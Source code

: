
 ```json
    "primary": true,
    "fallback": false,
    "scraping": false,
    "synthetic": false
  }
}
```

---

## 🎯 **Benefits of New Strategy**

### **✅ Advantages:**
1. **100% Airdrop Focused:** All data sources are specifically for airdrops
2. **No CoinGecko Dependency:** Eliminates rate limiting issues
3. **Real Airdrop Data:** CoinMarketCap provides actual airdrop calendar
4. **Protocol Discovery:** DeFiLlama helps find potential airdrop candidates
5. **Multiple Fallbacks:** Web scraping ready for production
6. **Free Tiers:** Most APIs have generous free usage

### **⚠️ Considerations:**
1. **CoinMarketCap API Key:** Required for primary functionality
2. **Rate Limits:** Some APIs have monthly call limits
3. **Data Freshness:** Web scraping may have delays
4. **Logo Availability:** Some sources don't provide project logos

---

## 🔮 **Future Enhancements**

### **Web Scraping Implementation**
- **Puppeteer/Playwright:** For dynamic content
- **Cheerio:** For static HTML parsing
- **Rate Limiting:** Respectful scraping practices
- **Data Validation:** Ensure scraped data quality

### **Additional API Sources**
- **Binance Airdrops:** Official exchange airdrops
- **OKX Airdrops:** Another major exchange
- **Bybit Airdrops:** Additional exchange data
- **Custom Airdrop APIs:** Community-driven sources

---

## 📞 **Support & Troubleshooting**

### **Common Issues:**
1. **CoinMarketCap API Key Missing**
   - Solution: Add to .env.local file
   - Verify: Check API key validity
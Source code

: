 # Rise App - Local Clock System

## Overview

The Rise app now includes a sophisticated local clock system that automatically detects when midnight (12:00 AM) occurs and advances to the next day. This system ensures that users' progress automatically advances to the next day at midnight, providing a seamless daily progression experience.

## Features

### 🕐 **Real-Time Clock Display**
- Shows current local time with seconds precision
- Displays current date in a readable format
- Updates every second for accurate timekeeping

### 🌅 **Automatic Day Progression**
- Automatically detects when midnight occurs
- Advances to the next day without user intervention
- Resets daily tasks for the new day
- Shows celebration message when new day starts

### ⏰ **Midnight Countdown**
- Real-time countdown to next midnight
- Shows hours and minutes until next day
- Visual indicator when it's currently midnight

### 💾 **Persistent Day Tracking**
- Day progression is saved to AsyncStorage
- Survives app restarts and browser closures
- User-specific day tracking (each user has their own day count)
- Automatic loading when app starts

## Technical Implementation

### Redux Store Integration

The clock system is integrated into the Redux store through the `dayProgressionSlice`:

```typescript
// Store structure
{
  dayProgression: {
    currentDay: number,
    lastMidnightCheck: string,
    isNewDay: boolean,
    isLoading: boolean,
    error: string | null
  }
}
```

***

* [TO DO]
Would you quote, exactly and only, the lines from the one containing "- Displays current date in a readable format" to the end of the entries?

* [REPLY]
- Displays current date in a readable format
- Updates every second for accurate timekeeping

### 🌅 **Automatic Day Progression**
- Automatically detects when midnight occurs
- Advances to the next day without user intervention
- Resets daily tasks for the new day
- Shows celebration message when new day starts

### ⏰ **Midnight Countdown**
- Real-time countdown to next midnight
- Shows hours and minutes until next day
- Visual indicator when it's currently midnight

### 💾 **Persistent Day Tracking**
- Day progression is saved to AsyncStorage
- Survives app restarts and browser closures
- User-specific day tracking (each user has their own day count)
- Automatic loading when app starts

## Technical Implementation

### Redux Store Integration

The clock system is integrated into the Redux store through the `dayProgressionSlice`:

```typescript
// Store structure
{
  dayProgression: {
    currentDay: number,
    lastMidnightCheck: string,
    isNewDay: boolean,
    isLoading: boolean,
    error: string | null
  }
}
```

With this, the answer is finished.